BEGIN Data

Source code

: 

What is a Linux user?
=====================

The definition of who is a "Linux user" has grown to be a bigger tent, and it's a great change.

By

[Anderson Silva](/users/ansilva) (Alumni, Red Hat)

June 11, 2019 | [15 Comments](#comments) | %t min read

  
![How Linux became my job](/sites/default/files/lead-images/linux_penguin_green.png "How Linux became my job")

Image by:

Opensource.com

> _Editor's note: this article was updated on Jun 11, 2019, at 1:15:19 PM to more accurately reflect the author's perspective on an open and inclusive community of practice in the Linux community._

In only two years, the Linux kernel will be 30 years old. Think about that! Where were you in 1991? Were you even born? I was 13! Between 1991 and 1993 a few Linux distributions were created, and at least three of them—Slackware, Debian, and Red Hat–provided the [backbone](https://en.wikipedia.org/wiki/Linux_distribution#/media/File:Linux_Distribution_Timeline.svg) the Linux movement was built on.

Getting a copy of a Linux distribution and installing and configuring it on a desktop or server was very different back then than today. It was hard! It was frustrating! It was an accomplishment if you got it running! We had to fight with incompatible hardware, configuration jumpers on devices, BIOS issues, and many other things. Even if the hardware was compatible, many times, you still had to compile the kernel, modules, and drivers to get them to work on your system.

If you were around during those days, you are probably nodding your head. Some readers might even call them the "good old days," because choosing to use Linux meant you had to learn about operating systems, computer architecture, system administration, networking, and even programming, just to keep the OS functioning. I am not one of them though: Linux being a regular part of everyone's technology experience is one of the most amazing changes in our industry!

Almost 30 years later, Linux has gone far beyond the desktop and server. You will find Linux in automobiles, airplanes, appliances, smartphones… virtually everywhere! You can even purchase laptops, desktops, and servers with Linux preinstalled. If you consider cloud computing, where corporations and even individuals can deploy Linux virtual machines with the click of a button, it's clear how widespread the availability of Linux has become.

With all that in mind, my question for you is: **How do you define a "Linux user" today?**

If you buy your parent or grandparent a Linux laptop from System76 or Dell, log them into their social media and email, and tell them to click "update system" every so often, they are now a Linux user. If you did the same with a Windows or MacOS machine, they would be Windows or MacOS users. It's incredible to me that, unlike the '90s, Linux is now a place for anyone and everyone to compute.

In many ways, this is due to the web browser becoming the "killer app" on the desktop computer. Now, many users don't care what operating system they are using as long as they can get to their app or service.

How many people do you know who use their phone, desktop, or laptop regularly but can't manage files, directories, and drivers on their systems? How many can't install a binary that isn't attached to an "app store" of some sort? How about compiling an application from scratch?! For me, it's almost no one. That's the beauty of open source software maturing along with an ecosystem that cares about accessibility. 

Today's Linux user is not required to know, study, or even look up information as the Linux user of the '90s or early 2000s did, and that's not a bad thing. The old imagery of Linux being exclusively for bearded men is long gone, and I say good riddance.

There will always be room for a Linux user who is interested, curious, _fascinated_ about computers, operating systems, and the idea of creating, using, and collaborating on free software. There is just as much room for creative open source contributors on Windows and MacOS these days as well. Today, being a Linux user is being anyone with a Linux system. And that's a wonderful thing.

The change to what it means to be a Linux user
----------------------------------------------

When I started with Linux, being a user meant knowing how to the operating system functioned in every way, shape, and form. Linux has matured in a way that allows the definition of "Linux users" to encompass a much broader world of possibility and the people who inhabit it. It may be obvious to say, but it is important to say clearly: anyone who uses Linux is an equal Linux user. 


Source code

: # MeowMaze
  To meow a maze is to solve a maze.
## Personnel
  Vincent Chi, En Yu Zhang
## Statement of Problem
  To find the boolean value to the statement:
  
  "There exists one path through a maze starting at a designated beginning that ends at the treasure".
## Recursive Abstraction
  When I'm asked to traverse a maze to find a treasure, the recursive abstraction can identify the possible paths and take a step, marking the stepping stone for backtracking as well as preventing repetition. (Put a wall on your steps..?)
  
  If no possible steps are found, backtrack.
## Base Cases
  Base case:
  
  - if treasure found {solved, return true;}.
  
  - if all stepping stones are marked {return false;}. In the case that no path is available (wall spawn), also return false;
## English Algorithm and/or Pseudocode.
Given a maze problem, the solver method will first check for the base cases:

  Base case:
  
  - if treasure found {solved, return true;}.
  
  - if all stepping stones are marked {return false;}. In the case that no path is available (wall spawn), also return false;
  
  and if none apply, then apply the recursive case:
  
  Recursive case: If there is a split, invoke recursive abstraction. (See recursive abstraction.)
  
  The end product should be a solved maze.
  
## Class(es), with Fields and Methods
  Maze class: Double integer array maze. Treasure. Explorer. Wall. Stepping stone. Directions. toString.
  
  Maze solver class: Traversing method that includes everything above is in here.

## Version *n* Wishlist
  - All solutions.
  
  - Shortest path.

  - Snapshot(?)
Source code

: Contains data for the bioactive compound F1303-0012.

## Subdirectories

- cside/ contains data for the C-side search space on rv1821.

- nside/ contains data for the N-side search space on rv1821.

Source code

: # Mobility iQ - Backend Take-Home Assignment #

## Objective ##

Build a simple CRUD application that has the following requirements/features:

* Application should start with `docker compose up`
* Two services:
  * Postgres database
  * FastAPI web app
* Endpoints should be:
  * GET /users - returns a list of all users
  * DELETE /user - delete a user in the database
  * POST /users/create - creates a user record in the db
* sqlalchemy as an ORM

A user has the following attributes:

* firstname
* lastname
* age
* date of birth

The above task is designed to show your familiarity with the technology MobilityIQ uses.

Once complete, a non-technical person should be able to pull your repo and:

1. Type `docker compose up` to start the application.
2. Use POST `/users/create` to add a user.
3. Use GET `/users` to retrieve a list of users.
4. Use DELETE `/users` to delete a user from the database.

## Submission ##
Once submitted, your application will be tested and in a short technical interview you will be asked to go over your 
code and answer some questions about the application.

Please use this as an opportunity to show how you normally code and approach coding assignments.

END Data

To do =
Each line holding the word "then" must be copied from the data.

Response =
Getting a copy of a Linux distribution and installing and configuring it on a desktop or server was very different back then than today. It was hard! It was frustrating! It was an accomplishment if you got it running! We had to fight with incompatible hardware, configuration jumpers on devices, BIOS issues, and many other things. Even if the hardware was compatible, many times, you still had to compile the kernel, modules, and drivers to get them to work on your system.
  and if none apply, then apply the recursive case:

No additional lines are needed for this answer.